Industrial Production Makes Slight Recovery

3:19:27 PM | 10/18/2013

Purchasing power of Vietnamese people has not recovered since the start of this year. Although interest rates have decreased, borrowing demand was still low on poor consumption. These adverse factors have had a significant impact on product prices, goods and service consumption, as well as production and business activities and development investment programmes of enterprises. However, in the third quarter of this year, the slightly increased index of industrial production and reduced inventory show the effect of the Government’s efforts.
Decreased inventories
The Ministry of Industry and Trade said the index of industrial production (IPP) rose 5.4 percent in the first nine months of 2013, higher than 4.8 percent in the same period of 2012. As of end-August 2013, the total consumption index of processing and manufacturing industries climbed 10.1 percent year on year. High growths were seen ready-made apparels, leather, footwear, rubber, plastic, electric equipment, and engineer vehicles, estimated to soar 20 percent or higher.
 
The inventory index of processing and manufacturing industries gradually declined month after month, from 21.5 percent from a year earlier on January 1, 2013, to 9.7 percent on June 1 and 9.3 percent on September 1. Thus, the inventory index dropped 12.2 percentage points from January 1 to September 1, 2013.
 
The inventory index of processing and manufacturing industries in September 2012 rose 20.4 percent over September 2011 but the index in September 2013 was only 9.3 percent higher than that in September 2012. The growth was half as much as in the same period in 2012. Sharply reduced inventories were seen in cement, electronic equipment, communication equipment, motor vehicle, foodstuff and clothing.
 
The inventory index has fallen sharply while the consumption index tends to increase. However, slowly-growing IPP showed that the decline in the inventory index was perhaps not caused by good consumption, but production shrinkage.
 
Slow growth
Industrial production in the first nine months of 2013 expanded more than that in the same period of 2012, but much less than in previous years, indicating continuing difficulties in processing and manufacturing industries. Nevertheless, the monthly growth of processing and manufacturing industries and the growth of the power sector are signs of recovery.
 
The higher growth of some sub-sectors in manufacturing and processing industries eased the overall weakening, particularly key forex earners like apparel, footwear, electrical equipment and motor vehicles. This indicated that domestic and foreign market development played an important role in promoting production development.
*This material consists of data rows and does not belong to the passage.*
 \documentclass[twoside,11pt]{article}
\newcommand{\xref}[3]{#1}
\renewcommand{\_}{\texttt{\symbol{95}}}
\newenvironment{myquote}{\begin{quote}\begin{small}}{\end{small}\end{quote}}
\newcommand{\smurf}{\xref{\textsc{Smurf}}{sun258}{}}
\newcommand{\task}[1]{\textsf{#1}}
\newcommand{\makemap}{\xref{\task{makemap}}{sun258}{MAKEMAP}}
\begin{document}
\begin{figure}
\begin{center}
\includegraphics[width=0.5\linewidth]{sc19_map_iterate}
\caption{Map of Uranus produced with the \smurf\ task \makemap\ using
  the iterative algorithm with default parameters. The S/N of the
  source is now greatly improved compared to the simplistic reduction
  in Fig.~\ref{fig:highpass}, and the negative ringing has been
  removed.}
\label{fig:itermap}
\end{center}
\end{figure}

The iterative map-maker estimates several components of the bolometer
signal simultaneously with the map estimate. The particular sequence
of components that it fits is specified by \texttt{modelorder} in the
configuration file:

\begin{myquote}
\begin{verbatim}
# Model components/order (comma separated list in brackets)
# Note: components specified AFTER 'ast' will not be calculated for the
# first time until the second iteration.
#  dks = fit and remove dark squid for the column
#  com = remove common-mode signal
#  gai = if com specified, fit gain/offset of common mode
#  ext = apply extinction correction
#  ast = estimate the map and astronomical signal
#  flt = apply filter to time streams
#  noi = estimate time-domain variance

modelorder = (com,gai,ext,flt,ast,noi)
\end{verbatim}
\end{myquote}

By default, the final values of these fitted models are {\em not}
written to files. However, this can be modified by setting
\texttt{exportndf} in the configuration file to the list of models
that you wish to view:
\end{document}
Extractive industries slumped, particularly coal, stone, sand, gravel and clay, showing that the real weakening production resulted in lower demand for inputs and materials.
 
One major difficulty for current industrial production remains consumption, resulting in limited investment for production development by enterprises. Some industries like garment and footwear confronted difficulties in input supplies caused by fierce completion from other countries. Suppliers took advantage of input shortage to delay deliveries and push up prices by 10 - 15 percent. Therefore, while strengthening their leading position in traditional export markets and further expanding potential markets, enterprises need to proactively prepare resources, and invest in equipment and technology for industrial development.